Blasts at Nigerian city target police and military

Multiple blasts have rocked a city in Nigeria's restive north east where a radical Muslim sect is accused of a rash of targeted killings, authorities said.

Blasts at Nigerian city target police and military

Multiple blasts have rocked a city in Nigeria's restive north east where a radical Muslim sect is accused of a rash of targeted killings, authorities said.

A spokesman for Nigeria's National Emergency Management Agency said that the three blasts appear to have targeted police and military property between Wednesday night and yesterday morning in the city of Maiduguri in Borno state.

Yushau Shuaib said the agency was mobilising response workers to come to the aid of people in three areas of the city.
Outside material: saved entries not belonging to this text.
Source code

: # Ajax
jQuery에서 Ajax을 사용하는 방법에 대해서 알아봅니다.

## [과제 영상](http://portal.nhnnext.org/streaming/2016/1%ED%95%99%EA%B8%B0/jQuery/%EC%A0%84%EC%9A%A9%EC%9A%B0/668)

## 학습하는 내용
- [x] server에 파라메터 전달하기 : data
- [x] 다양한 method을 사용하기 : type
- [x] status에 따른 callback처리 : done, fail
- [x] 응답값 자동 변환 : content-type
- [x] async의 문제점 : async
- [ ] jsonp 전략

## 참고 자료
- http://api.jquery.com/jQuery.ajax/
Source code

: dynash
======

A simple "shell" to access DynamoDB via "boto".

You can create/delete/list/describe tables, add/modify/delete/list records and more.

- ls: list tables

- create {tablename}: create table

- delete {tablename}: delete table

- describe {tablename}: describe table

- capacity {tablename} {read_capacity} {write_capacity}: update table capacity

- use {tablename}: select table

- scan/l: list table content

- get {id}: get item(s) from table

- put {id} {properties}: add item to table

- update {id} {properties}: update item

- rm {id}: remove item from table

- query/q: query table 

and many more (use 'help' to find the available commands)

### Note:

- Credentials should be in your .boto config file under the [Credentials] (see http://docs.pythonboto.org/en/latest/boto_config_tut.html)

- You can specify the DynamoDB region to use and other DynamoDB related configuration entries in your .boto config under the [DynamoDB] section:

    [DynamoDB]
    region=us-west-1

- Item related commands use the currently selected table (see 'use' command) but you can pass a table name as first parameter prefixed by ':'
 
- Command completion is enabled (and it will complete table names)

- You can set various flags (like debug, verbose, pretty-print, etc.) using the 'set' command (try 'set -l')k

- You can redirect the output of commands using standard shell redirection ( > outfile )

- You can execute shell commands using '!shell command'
He said people were injured, but he did not say how many or if anyone had died.

"The children were crying and we did not know where to go," said Ibrahim Idrissa whose home was shaken by a blast that destroyed a patrol vehicle on Lagos Street.

The police were not immediately available for comment but had blamed a radical sect locally known as Boko Haram for another blast last Saturday that killed two bystanders at a Maiduguri bus stop.

Boko Haram members have targeted police and clerics in a string of killings over the last year. They have also attacked churches and engineered a massive prison break.

Routine attacks mean that residents are subjected to searches at dozens of checkpoints.

Motorcycle riders and car drivers have to come out of their vehicles, along with their passengers, and walk with their arms raised to prove weapons are not hidden in their clothing several times a day.

But, the situation is deteriorating despite strict measures taken by security forces to stop the killings.